A line belongs in the answer if it contains "authenticity"; copy every such line from the entries below.

[Saved entries]

· · · · · · ·

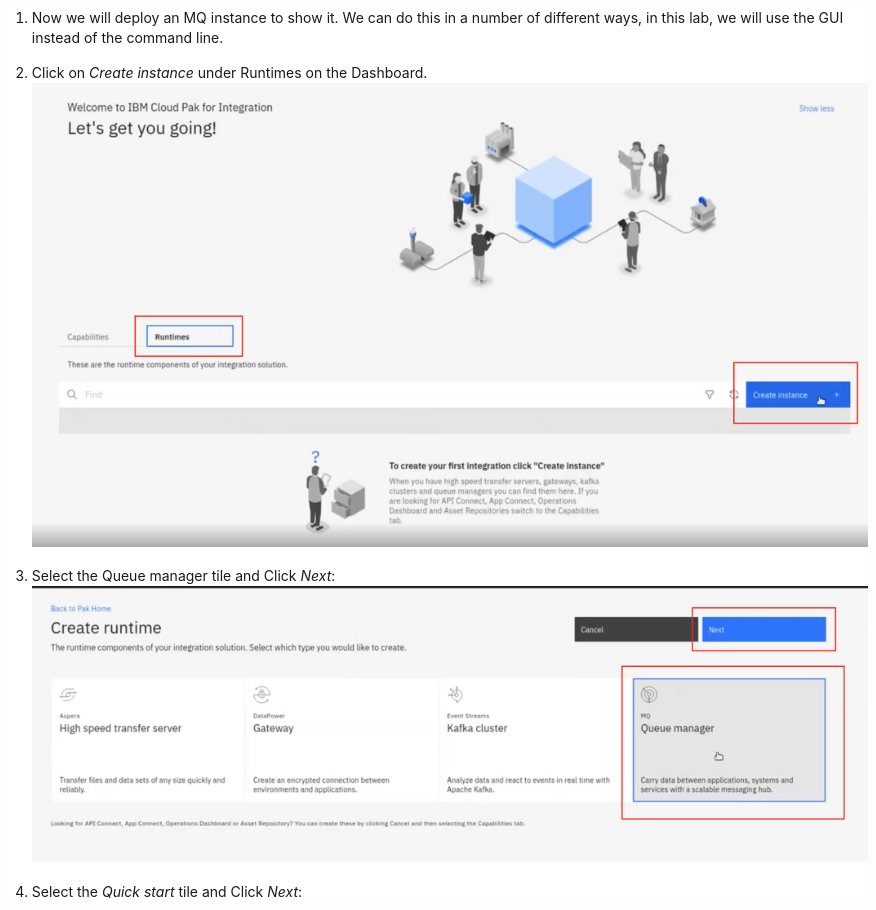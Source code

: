 1. Now we will deploy an MQ instance to show it. We can do this in a number of different ways, in this lab, we will use the GUI instead of the command line.

1. Click on *Create instance* under Runtimes on the Dashboard.
   ![Create Instance](img/createinstance2.png)
   
1. Select the Queue manager tile and Click *Next*:
   ![Select the QM tile](img/qmtile.png)
   
1. Select the *Quick start* tile and Click *Next*:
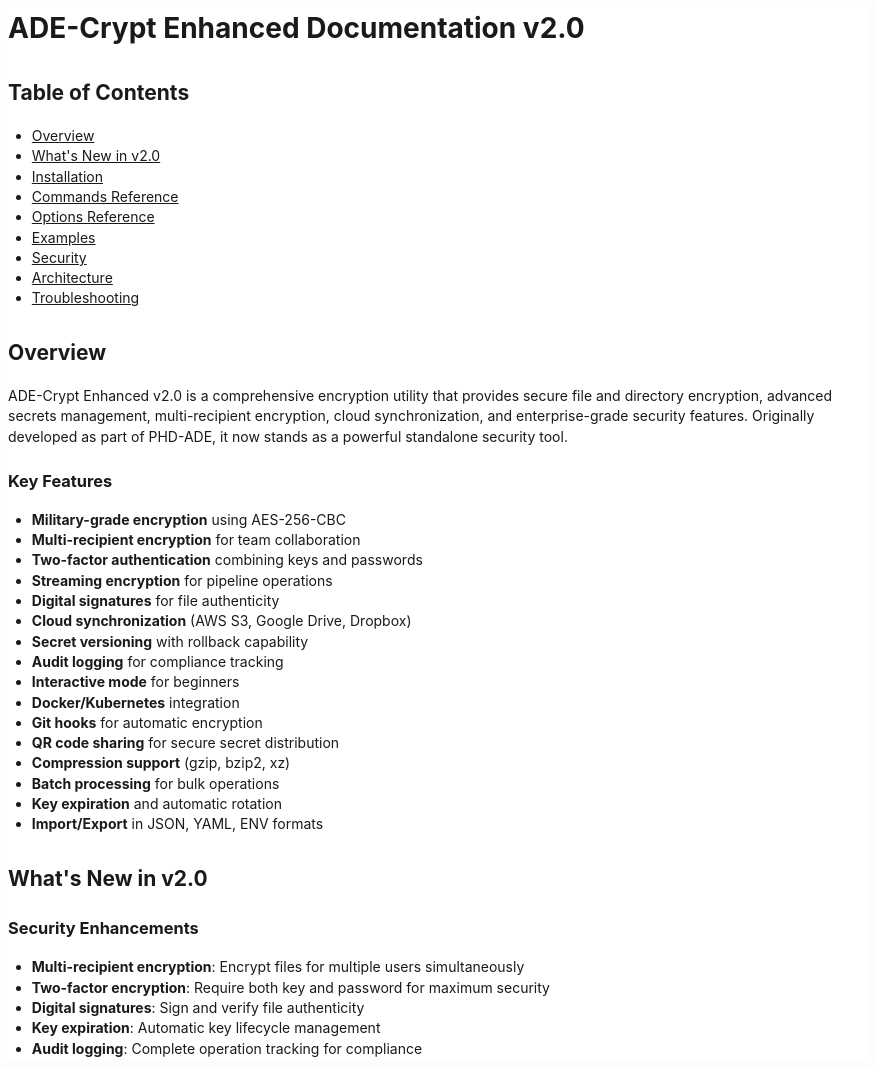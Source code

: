 # ADE-Crypt Enhanced Documentation v2.0

## Table of Contents

- [Overview](#overview)
- [What's New in v2.0](#whats-new-in-v20)
- [Installation](#installation)
- [Commands Reference](#commands-reference)
- [Options Reference](#options-reference)
- [Examples](#examples)
- [Security](#security)
- [Architecture](#architecture)
- [Troubleshooting](#troubleshooting)

## Overview

ADE-Crypt Enhanced v2.0 is a comprehensive encryption utility that provides secure file and directory encryption, advanced secrets management, multi-recipient encryption, cloud synchronization, and enterprise-grade security features. Originally developed as part of PHD-ADE, it now stands as a powerful standalone security tool.

### Key Features

- **Military-grade encryption** using AES-256-CBC
- **Multi-recipient encryption** for team collaboration
- **Two-factor authentication** combining keys and passwords
- **Streaming encryption** for pipeline operations
- **Digital signatures** for file authenticity
- **Cloud synchronization** (AWS S3, Google Drive, Dropbox)
- **Secret versioning** with rollback capability
- **Audit logging** for compliance tracking
- **Interactive mode** for beginners
- **Docker/Kubernetes** integration
- **Git hooks** for automatic encryption
- **QR code sharing** for secure secret distribution
- **Compression support** (gzip, bzip2, xz)
- **Batch processing** for bulk operations
- **Key expiration** and automatic rotation
- **Import/Export** in JSON, YAML, ENV formats

## What's New in v2.0

### Security Enhancements
- **Multi-recipient encryption**: Encrypt files for multiple users simultaneously
- **Two-factor encryption**: Require both key and password for maximum security
- **Digital signatures**: Sign and verify file authenticity
- **Key expiration**: Automatic key lifecycle management
- **Audit logging**: Complete operation tracking for compliance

· · · · · · ·

**Solution below**
- **Digital signatures** for file authenticity
- **Digital signatures**: Sign and verify file authenticity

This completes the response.